The film opens in 1996, with Webb cracking a drug forfeiture story that has the unintended consequence of rustling up a much larger reveal. Out of the woodwork come sources claiming that the U.S. government used a Nicaraguan dealer to move four tons of cocaine from there to here. This tip of the iceberg leads crusading reporter Webb to unearth the CIA's direct involvement, corroborated in part by Nicaraguan drug smuggler Norwin Meneses (Andy Garcia).
The fallout of the CIA program includes the crack epidemic felt most deeply in South Central L.A., which makes Webb's story particularly explosive once published by the Mercury in print, and -- in an early show of viral online impact -- on its website. But even as Webb basks in his success, he knows he has been warned: not only by a sympathetic Beltway insider (Michael Sheen) but also by the CIA, which clearly if implicitly threatens Webb's family, including his wife (played by Rosemarie DeWitt) and eldest son (Lucas Hedges).
Cuesta's credits as director of "L.I.E." and the "Homeland" pilot for Showtime attract an impressive ensemble of supporting players (Mary Elizabeth Winstead and Oliver Platt as editors, Paz Vega as an oversexed source) and one-scene ponies (Garcia, Sheen, Barry Pepper, Richard Schiff, Robert Patrick, Ray Liotta, Michael K. Williams), but it's Renner who humbly carries the film on his shoulders and surprisingly -- given the story's indignation-stirring sociopolitical implications -- makes the best case for the story's resonance as a human one.
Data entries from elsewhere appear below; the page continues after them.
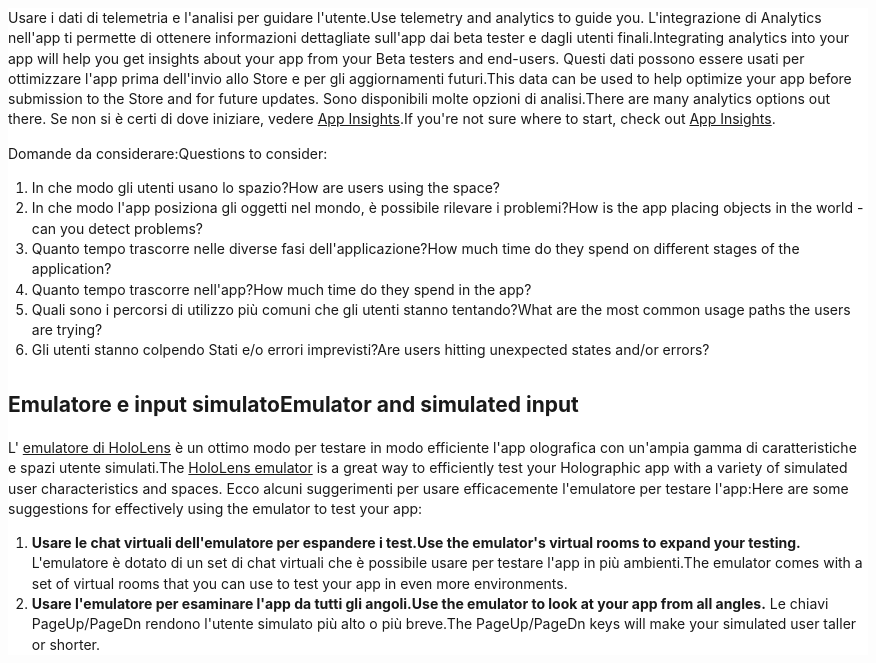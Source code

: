 <span data-ttu-id="05c64-203">Usare i dati di telemetria e l'analisi per guidare l'utente.</span><span class="sxs-lookup"><span data-stu-id="05c64-203">Use telemetry and analytics to guide you.</span></span> <span data-ttu-id="05c64-204">L'integrazione di Analytics nell'app ti permette di ottenere informazioni dettagliate sull'app dai beta tester e dagli utenti finali.</span><span class="sxs-lookup"><span data-stu-id="05c64-204">Integrating analytics into your app will help you get insights about your app from your Beta testers and end-users.</span></span> <span data-ttu-id="05c64-205">Questi dati possono essere usati per ottimizzare l'app prima dell'invio allo Store e per gli aggiornamenti futuri.</span><span class="sxs-lookup"><span data-stu-id="05c64-205">This data can be used to help optimize your app before submission to the Store and for future updates.</span></span> <span data-ttu-id="05c64-206">Sono disponibili molte opzioni di analisi.</span><span class="sxs-lookup"><span data-stu-id="05c64-206">There are many analytics options out there.</span></span> <span data-ttu-id="05c64-207">Se non si è certi di dove iniziare, vedere [App Insights](https://www.visualstudio.com/products/application-insights-vs.aspx).</span><span class="sxs-lookup"><span data-stu-id="05c64-207">If you're not sure where to start, check out [App Insights](https://www.visualstudio.com/products/application-insights-vs.aspx).</span></span>

<span data-ttu-id="05c64-208">Domande da considerare:</span><span class="sxs-lookup"><span data-stu-id="05c64-208">Questions to consider:</span></span>
1. <span data-ttu-id="05c64-209">In che modo gli utenti usano lo spazio?</span><span class="sxs-lookup"><span data-stu-id="05c64-209">How are users using the space?</span></span>
2. <span data-ttu-id="05c64-210">In che modo l'app posiziona gli oggetti nel mondo, è possibile rilevare i problemi?</span><span class="sxs-lookup"><span data-stu-id="05c64-210">How is the app placing objects in the world - can you detect problems?</span></span>
3. <span data-ttu-id="05c64-211">Quanto tempo trascorre nelle diverse fasi dell'applicazione?</span><span class="sxs-lookup"><span data-stu-id="05c64-211">How much time do they spend on different stages of the application?</span></span>
4. <span data-ttu-id="05c64-212">Quanto tempo trascorre nell'app?</span><span class="sxs-lookup"><span data-stu-id="05c64-212">How much time do they spend in the app?</span></span>
5. <span data-ttu-id="05c64-213">Quali sono i percorsi di utilizzo più comuni che gli utenti stanno tentando?</span><span class="sxs-lookup"><span data-stu-id="05c64-213">What are the most common usage paths the users are trying?</span></span>
6. <span data-ttu-id="05c64-214">Gli utenti stanno colpendo Stati e/o errori imprevisti?</span><span class="sxs-lookup"><span data-stu-id="05c64-214">Are users hitting unexpected states and/or errors?</span></span>

## <a name="emulator-and-simulated-input"></a><span data-ttu-id="05c64-215">Emulatore e input simulato</span><span class="sxs-lookup"><span data-stu-id="05c64-215">Emulator and simulated input</span></span>

<span data-ttu-id="05c64-216">L' [emulatore di HoloLens](using-the-hololens-emulator.md) è un ottimo modo per testare in modo efficiente l'app olografica con un'ampia gamma di caratteristiche e spazi utente simulati.</span><span class="sxs-lookup"><span data-stu-id="05c64-216">The [HoloLens emulator](using-the-hololens-emulator.md) is a great way to efficiently test your Holographic app with a variety of simulated user characteristics and spaces.</span></span> <span data-ttu-id="05c64-217">Ecco alcuni suggerimenti per usare efficacemente l'emulatore per testare l'app:</span><span class="sxs-lookup"><span data-stu-id="05c64-217">Here are some suggestions for effectively using the emulator to test your app:</span></span>
1. <span data-ttu-id="05c64-218">**Usare le chat virtuali dell'emulatore per espandere i test.**</span><span class="sxs-lookup"><span data-stu-id="05c64-218">**Use the emulator's virtual rooms to expand your testing.**</span></span> <span data-ttu-id="05c64-219">L'emulatore è dotato di un set di chat virtuali che è possibile usare per testare l'app in più ambienti.</span><span class="sxs-lookup"><span data-stu-id="05c64-219">The emulator comes with a set of virtual rooms that you can use to test your app in even more environments.</span></span>
2. <span data-ttu-id="05c64-220">**Usare l'emulatore per esaminare l'app da tutti gli angoli.**</span><span class="sxs-lookup"><span data-stu-id="05c64-220">**Use the emulator to look at your app from all angles.**</span></span> <span data-ttu-id="05c64-221">Le chiavi PageUp/PageDn rendono l'utente simulato più alto o più breve.</span><span class="sxs-lookup"><span data-stu-id="05c64-221">The PageUp/PageDn keys will make your simulated user taller or shorter.</span></span>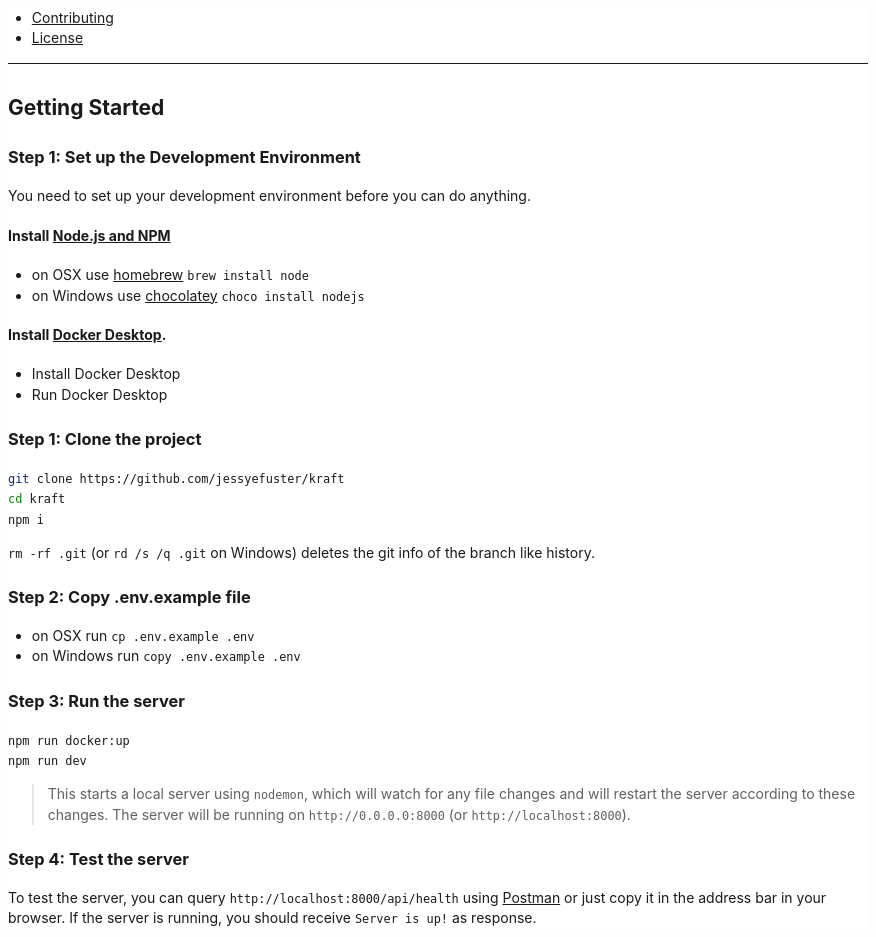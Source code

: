 - [Contributing](#contributing)
- [License](#license)

---

## Getting Started

### Step 1: Set up the Development Environment

You need to set up your development environment before you can do anything.

#### Install [Node.js and NPM](https://nodejs.org/en/download/)

- on OSX use [homebrew](http://brew.sh) `brew install node`
- on Windows use [chocolatey](https://chocolatey.org/) `choco install nodejs`

#### Install [Docker Desktop](https://www.docker.com/products/docker-desktop/).

- Install Docker Desktop
- Run Docker Desktop

### Step 1: Clone the project

```bash
git clone https://github.com/jessyefuster/kraft
cd kraft
npm i
```

`rm -rf .git` (or `rd /s /q .git` on Windows) deletes the git info of the branch like history.

### Step 2: Copy .env.example file

- on OSX run `cp .env.example .env`
- on Windows run `copy .env.example .env`

### Step 3: Run the server

```bash
npm run docker:up
npm run dev
```

> This starts a local server using `nodemon`, which will watch for any file changes and will restart the server according to these changes.
> The server will be running on `http://0.0.0.0:8000` (or `http://localhost:8000`).

### Step 4: Test the server

To test the server, you can query `http://localhost:8000/api/health` using [Postman](https://www.postman.com/) or just copy it in the address bar in your browser.
If the server is running, you should receive `Server is up!` as response.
For all this, and to its detriment, "Kill the Messenger" ain't an Oliver Stone film. Rather than a fiercely intelligent, live-wire exposé, the well-intentioned picture comes across as weak-tea drama that never fully justifies its docudramatic form. By the time Cupertino gets depicted as some kind of backwater to which Webb is at one point banished, local multiplex-goers will smell something rotten in Cinemark.
Rated R for language and drug content. One hour, 52 minutes.